Дискуссия длится минут десять, они не отрывают друг от друга блестящих глаз, они серьезны до умопомрачения, и кажется, что наконец разгадана тайна вечного двигателя[99]. Некоторое время, раскрыв рты, мы вслушиваемся в дискуссию, но приличия требуют собственного разговора, и я глубже знакомлюсь с супругами. Легко интригую рассказом, что когда-то работал в КГБ и старался вербовать консерваторов, за что и потерпел.

— Как интересно! — восклицает она. — Значит, вы общались с консерваторами?

— Совершенно верно, — соглашаюсь я.

— А зачем вы это делали?

— Нас интересовали политики вроде Маргарет Тэтчер… — стараюсь объяснить популярно.

— Я ненавижу эту дуру! — свирепеет Джейн и чуть не сбивает от возмущения пустой бокал.

Муж недовольно молчит, видимо, он любит дуру. Любит, но молчит, как истинный джентльмен.

— Дело тут не в вашем отношении, — мягко отвечаю я. — Дело в том, что нас, как и английскую разведку, всегда интересовала политическая информация…

Она хохочет, и я понимаю, что веры мне нет и не будет.

— Какое у вас чувство юмора! Вы так похожи на англичанина!

После этого Джейн видит во мне своего парня, начиненного чувством юмора, правда, она толком не знает, что такое КГБ, но слышала: это что-то плохое.

— А чем вы занимаетесь в КГБ? (Эта тема начинает ее мучить.)

Ну и влип в историю! Что может быть ужаснее серьезного обсуждения предмета, о котором твой собеседник слышал лишь краем уха?

— Разными делишками (говорю, что на ум пришло). Вот, например, в двадцатых годах захватили английского шпиона Сиднея Рейли, допросили его, а потом вывезли в лес и там пустили в спину несколько пуль. Он даже не подозревал, что его расстреливают, смеялся и очень радовался хорошей погоде.

Она хохочет до слез. Слава богу, что в мире еще остались англичане! Немец наверняка посуровел бы или заплакал, француз замахал бы руками, испанец осудил бы…

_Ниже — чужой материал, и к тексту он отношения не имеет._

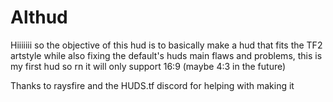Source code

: # Althud

Hiiiiiii so the objective of this hud is to basically make a hud that fits the TF2 artstyle while also fixing the default's huds main flaws and problems, this is my first hud so rn it will only support 16:9 (maybe 4:3 in the future)

Thanks to raysfire and the HUDS.tf discord for helping with making it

— У нас в Англии это называется черным юмором. А вам нравятся англичанки?

Большой вопрос.

— Нет, я предпочитаю русских… — говорю, словно совершаю преступление против человечества, боюсь, что Джейн не поймет, не простит, к черту пошлёт.

— Почему? — искренне удивляется она.

Действительно, почему? Я краснею, — ну и допросик! — надо быстренько уплыть в другую бухту, хватаясь за соломинку…

— Послушайте анекдот: француз, англичанин и русский обсуждают достоинства женщин. «Когда моя Мэри садится на лошадь, ее ноги достают до земли. Однако не потому, что лошадь низкорослая, — просто у англичанок самые длинные ноги в мире», — говорит англичанин. «Когда я танцую с Николь, — замечает француз, — то чувствую, как соприкасаются наши локти. Но не потому, что у французов длинные руки, а потому, что у наших дам самые тонкие талии в мире». — «О да! — говорит русский. — Когда я ухожу на работу, то хлопаю свою Машку по заднице, а когда прихожу домой, она еще трясется. Но это не потому, что у русских баб самые толстые жэ, а потому, что у нас самый короткий в мире рабочий день!»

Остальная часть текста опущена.